### Requirement
Select every line containing the word "documentclass" from the material, and copy those lines.

(Records for processing Opens)

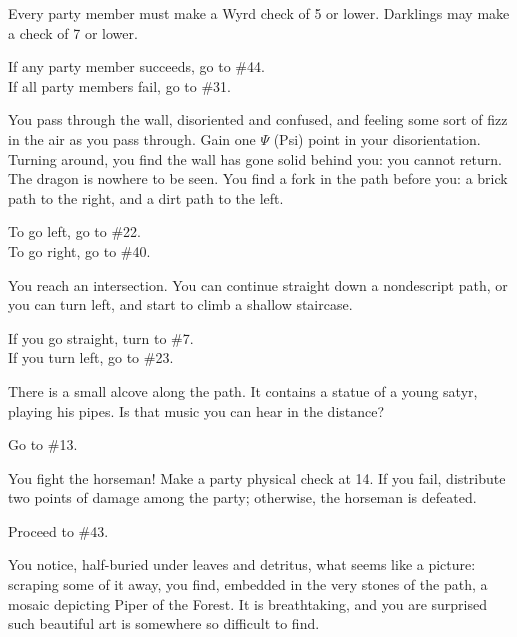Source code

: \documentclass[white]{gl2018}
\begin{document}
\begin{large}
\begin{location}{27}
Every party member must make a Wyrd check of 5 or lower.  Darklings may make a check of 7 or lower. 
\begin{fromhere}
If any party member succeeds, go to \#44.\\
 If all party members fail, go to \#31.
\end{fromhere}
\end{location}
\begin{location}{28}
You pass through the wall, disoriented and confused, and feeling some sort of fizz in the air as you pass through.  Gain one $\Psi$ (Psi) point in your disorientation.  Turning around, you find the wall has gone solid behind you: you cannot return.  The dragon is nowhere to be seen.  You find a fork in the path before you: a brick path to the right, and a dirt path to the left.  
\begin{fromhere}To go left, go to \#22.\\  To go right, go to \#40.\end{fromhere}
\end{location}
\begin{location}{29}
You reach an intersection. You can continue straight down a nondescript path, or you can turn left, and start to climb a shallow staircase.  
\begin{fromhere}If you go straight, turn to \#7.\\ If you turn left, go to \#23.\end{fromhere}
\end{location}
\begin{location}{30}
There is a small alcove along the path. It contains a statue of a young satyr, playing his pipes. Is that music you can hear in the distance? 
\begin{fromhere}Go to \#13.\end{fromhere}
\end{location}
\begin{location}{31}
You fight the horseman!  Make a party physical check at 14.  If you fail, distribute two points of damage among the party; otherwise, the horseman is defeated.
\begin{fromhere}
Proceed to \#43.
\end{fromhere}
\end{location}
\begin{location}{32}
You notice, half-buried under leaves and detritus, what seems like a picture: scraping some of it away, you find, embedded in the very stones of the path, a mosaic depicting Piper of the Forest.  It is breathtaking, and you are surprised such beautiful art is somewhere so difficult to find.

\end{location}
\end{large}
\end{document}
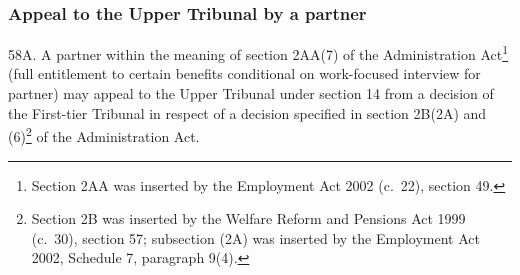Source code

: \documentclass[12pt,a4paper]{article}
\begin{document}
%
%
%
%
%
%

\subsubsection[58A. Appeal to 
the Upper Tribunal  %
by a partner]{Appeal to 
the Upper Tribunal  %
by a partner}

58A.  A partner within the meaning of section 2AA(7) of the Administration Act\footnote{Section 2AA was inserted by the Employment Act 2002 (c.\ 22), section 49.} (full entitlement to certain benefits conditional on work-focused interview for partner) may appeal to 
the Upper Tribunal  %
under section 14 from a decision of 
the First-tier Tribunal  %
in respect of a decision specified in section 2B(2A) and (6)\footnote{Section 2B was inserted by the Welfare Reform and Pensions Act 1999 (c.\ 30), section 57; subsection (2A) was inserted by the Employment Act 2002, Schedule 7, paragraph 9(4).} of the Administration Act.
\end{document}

(Records for processing Closes)

### Solution for this problem
: \documentclass[white]{gl2018}
: \documentclass[12pt,a4paper]{article}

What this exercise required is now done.